Problem> Your answer must be every line of the data that contains "Suppose".

------ Dataset extract ------

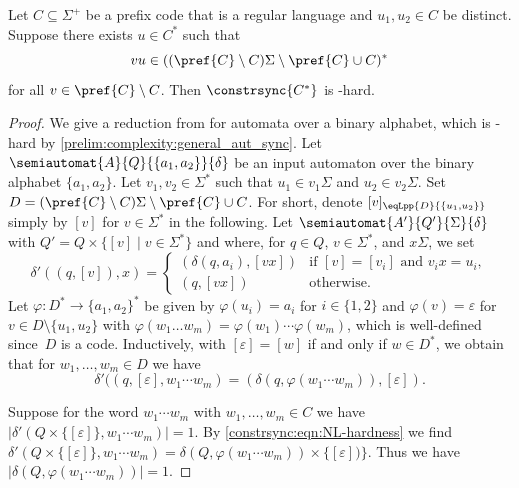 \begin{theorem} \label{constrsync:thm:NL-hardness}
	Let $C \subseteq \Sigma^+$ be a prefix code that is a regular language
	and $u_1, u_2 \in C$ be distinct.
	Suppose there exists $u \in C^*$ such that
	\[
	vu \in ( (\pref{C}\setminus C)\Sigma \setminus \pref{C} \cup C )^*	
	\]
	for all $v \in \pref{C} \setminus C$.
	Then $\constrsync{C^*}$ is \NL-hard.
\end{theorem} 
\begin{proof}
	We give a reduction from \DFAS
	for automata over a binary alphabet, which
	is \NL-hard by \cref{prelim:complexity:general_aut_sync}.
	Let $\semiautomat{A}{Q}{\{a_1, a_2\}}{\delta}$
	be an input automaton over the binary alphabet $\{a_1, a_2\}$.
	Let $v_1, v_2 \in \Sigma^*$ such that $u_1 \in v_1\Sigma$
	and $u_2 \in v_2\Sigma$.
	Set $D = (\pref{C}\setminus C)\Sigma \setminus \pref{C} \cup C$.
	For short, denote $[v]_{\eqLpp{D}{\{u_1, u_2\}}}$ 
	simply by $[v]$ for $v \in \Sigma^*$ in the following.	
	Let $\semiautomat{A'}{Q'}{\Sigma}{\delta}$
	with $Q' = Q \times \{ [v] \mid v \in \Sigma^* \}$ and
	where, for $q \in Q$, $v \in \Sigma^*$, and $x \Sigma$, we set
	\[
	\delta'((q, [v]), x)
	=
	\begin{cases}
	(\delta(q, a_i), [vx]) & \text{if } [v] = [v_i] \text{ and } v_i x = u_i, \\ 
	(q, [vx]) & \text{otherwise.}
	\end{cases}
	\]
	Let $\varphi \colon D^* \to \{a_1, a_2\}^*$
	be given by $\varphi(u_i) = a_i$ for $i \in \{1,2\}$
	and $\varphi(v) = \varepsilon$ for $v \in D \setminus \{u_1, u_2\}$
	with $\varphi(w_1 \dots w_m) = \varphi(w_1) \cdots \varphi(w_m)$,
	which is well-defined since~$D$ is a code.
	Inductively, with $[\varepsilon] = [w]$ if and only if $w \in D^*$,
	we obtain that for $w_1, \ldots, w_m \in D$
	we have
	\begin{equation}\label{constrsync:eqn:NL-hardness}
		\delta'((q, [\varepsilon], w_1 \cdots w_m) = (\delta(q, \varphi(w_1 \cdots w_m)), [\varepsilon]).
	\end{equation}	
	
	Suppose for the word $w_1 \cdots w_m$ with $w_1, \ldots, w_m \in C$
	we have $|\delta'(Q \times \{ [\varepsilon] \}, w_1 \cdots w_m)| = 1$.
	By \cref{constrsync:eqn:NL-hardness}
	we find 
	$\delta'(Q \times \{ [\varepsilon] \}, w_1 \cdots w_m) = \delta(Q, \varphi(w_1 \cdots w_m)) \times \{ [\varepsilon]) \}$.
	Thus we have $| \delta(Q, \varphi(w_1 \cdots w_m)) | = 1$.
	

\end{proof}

------

Exercise output>
	Suppose there exists $u \in C^*$ such that
	Suppose for the word $w_1 \cdots w_m$ with $w_1, \ldots, w_m \in C$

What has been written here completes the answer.